**Exercise prompt**
Copy out every line from the records that includes "Returns".

Data entries
━━━━━━━━━━━━━━━━
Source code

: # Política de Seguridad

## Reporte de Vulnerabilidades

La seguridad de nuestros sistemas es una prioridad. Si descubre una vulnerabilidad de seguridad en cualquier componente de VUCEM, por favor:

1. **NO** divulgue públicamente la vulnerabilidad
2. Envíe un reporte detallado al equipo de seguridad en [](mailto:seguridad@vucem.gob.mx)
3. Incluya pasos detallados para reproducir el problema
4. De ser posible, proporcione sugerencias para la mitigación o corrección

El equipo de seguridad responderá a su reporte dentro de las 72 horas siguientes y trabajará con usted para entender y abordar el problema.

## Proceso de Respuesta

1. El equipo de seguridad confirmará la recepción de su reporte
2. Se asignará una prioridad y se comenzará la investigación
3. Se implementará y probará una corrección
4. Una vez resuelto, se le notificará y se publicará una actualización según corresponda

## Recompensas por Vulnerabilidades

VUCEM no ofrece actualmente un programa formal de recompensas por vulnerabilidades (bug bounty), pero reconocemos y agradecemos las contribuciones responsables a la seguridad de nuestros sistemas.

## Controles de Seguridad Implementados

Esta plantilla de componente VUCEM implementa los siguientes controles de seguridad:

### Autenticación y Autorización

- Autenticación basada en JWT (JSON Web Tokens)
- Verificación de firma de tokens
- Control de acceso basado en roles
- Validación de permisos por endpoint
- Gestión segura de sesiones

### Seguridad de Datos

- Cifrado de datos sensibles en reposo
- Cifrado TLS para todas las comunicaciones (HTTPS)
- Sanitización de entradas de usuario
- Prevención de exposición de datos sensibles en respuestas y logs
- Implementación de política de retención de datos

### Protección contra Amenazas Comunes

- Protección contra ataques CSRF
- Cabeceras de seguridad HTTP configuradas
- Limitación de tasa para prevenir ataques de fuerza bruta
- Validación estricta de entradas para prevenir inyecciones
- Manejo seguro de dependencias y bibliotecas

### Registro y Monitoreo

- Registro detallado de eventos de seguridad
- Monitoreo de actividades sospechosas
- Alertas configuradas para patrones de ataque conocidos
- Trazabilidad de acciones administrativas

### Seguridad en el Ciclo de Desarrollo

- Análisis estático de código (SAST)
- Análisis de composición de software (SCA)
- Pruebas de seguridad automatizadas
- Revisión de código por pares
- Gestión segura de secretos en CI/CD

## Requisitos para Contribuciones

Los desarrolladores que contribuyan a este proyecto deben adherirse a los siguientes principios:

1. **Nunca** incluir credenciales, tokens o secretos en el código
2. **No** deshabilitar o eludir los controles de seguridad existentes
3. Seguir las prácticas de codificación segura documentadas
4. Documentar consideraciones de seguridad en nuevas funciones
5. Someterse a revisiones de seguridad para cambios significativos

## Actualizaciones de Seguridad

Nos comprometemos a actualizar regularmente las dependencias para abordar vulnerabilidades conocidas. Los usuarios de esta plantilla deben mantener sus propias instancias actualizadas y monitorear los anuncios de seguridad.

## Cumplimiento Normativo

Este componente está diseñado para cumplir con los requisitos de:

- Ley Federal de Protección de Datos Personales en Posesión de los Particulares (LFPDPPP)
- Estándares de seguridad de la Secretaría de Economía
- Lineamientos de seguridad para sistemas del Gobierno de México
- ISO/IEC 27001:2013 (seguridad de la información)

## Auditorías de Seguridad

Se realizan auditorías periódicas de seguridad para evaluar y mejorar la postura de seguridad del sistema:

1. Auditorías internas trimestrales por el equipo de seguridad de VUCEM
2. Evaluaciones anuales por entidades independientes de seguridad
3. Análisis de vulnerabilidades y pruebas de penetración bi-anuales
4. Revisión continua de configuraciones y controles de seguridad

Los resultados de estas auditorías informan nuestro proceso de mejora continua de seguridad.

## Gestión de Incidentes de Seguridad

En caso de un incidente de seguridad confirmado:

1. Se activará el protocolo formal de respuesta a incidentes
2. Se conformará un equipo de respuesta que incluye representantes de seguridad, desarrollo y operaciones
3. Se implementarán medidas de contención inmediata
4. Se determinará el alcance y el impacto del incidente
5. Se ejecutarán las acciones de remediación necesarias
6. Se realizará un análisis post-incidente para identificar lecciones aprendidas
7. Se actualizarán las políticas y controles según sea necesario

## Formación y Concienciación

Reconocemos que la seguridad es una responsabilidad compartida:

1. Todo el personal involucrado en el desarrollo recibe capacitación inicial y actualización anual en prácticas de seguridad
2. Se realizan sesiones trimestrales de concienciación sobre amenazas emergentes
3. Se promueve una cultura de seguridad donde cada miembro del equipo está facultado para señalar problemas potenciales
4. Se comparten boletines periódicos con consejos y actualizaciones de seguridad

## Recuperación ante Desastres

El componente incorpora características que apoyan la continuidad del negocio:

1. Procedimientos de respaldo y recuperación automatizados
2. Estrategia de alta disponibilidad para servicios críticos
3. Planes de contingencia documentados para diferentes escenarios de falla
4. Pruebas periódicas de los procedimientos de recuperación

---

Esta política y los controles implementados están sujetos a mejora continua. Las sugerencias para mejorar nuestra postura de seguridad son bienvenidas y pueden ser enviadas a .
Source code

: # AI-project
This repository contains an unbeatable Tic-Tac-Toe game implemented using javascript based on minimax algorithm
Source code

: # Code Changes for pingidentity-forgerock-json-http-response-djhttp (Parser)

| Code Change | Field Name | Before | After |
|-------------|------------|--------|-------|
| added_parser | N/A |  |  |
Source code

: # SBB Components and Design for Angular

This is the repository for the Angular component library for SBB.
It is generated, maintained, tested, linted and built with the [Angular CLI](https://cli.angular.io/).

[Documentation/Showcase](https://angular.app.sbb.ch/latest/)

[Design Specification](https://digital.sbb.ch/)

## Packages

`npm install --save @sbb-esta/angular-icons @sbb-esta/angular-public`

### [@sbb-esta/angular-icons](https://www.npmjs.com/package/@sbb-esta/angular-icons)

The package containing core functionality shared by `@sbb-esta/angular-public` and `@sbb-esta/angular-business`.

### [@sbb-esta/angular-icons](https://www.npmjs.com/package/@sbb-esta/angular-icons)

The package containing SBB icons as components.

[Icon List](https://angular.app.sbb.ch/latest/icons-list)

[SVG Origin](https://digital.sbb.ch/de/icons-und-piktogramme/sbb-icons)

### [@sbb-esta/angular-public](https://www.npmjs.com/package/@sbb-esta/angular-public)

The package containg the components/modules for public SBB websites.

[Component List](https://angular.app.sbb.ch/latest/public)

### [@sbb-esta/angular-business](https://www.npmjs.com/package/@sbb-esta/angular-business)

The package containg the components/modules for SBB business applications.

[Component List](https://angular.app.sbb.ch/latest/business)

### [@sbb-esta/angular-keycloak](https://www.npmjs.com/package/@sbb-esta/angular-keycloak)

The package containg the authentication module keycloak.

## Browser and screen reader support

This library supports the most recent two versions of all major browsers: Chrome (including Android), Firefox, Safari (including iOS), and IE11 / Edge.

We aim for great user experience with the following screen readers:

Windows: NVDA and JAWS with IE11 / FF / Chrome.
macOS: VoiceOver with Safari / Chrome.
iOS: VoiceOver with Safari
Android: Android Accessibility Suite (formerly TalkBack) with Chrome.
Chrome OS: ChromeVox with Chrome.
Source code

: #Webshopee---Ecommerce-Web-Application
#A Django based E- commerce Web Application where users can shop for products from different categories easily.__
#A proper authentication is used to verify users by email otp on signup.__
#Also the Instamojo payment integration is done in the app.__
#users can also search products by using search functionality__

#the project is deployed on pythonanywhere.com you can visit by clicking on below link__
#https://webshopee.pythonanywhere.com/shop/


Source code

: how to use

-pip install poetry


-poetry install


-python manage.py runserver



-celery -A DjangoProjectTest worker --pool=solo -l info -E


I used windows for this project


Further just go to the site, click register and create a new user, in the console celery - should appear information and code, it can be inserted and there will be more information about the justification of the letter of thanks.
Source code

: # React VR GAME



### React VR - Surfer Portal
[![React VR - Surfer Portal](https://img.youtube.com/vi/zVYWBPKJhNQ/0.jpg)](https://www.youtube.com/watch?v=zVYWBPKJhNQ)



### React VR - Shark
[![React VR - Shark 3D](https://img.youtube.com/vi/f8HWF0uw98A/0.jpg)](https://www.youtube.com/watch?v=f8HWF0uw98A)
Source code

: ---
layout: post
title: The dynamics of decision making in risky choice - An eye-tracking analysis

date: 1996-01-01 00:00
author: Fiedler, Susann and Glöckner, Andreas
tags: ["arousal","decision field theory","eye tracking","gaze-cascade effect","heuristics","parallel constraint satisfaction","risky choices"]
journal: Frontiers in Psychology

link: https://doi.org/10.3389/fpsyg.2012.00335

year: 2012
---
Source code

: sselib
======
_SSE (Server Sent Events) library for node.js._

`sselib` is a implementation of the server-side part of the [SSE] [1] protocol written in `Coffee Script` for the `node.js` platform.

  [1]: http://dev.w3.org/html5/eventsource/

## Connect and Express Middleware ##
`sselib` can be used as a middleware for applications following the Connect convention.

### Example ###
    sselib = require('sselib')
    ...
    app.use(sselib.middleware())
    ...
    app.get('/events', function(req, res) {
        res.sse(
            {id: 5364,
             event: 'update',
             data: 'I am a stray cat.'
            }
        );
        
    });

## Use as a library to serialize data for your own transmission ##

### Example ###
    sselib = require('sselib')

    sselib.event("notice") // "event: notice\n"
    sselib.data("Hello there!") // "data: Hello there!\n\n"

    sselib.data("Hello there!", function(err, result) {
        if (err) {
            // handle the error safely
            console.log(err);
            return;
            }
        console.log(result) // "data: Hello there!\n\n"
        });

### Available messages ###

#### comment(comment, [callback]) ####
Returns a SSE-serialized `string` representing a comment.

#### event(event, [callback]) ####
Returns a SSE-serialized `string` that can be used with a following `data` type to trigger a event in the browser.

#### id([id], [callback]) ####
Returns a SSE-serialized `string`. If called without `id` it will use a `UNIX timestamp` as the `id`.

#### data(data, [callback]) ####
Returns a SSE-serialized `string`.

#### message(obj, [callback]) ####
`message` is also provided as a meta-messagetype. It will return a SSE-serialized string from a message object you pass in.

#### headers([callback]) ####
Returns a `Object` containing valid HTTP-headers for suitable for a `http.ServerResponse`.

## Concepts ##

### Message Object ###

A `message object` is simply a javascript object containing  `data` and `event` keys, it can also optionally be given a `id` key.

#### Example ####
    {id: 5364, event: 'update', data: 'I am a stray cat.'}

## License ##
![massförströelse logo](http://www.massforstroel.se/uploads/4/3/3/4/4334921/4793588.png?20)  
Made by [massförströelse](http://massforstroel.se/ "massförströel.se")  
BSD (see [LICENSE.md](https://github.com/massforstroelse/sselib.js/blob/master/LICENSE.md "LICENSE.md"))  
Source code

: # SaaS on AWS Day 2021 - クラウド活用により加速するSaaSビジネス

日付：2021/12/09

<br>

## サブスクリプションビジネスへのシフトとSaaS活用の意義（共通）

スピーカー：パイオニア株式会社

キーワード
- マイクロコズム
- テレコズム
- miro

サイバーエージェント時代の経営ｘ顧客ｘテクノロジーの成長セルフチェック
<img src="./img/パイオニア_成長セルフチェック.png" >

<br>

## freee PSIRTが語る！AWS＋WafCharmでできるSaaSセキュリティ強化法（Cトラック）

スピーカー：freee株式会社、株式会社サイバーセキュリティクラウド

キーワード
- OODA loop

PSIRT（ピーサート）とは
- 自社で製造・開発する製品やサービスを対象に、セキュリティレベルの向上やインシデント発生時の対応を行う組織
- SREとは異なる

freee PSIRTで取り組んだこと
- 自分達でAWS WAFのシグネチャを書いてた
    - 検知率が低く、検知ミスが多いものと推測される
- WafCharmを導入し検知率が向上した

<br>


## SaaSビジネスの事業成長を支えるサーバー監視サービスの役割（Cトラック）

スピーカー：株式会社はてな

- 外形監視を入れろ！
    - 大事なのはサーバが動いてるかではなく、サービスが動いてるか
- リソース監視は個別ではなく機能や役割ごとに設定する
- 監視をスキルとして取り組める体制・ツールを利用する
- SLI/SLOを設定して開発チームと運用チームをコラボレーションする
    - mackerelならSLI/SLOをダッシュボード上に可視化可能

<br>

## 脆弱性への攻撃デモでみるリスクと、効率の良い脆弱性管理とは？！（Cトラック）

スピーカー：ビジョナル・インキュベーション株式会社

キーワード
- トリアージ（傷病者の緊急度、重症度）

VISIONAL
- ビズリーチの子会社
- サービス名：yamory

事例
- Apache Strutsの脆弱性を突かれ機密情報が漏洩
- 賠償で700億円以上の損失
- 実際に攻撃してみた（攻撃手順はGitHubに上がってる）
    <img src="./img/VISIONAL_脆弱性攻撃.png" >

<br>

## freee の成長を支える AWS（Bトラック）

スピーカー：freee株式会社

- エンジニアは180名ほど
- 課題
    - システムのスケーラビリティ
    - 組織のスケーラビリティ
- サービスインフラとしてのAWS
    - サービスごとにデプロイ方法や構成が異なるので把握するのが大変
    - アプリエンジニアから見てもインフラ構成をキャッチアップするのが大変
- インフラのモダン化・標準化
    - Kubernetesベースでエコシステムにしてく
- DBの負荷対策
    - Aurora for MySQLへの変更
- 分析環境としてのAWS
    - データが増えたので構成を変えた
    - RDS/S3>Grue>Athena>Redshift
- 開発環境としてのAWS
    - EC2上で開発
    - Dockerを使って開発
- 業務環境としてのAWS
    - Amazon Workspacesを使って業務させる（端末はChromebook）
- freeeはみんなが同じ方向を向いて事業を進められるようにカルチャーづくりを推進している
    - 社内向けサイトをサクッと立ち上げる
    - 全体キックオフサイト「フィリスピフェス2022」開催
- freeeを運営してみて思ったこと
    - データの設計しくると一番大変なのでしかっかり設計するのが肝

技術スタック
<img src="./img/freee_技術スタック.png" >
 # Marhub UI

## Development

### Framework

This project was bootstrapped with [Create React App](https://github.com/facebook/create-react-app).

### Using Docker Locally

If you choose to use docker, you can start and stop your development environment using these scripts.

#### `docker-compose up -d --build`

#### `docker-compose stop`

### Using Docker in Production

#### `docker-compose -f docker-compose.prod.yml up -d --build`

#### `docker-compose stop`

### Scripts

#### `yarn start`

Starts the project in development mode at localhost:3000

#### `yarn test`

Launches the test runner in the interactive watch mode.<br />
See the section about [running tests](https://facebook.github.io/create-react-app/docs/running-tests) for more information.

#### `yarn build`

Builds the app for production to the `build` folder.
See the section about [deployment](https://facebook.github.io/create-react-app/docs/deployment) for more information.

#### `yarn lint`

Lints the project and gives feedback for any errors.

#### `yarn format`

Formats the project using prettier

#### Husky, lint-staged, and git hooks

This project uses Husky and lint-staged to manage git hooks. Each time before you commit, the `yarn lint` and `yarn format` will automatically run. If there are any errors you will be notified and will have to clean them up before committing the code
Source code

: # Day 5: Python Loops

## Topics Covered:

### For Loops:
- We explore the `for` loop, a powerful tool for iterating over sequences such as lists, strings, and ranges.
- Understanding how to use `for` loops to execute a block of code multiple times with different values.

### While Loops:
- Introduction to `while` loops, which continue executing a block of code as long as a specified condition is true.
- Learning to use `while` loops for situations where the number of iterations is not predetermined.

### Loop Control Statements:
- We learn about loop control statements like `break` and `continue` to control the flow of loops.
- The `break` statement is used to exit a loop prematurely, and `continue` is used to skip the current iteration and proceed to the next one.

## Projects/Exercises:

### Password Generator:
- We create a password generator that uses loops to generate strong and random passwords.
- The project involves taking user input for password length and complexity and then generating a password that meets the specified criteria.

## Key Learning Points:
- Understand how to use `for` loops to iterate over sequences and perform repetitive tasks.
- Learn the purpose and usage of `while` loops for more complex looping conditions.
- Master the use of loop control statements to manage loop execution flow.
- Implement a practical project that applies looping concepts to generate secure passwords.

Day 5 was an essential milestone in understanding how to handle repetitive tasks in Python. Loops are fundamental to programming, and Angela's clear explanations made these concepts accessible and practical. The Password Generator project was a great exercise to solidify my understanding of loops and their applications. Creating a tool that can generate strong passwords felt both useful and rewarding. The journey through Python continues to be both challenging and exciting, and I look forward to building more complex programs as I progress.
━━━━━━━━━━━━━━━━
**Output of the task**
Returns a SSE-serialized `string` representing a comment.
Returns a SSE-serialized `string` that can be used with a following `data` type to trigger a event in the browser.
Returns a SSE-serialized `string`. If called without `id` it will use a `UNIX timestamp` as the `id`.
Returns a SSE-serialized `string`.
Returns a `Object` containing valid HTTP-headers for suitable for a `http.ServerResponse`.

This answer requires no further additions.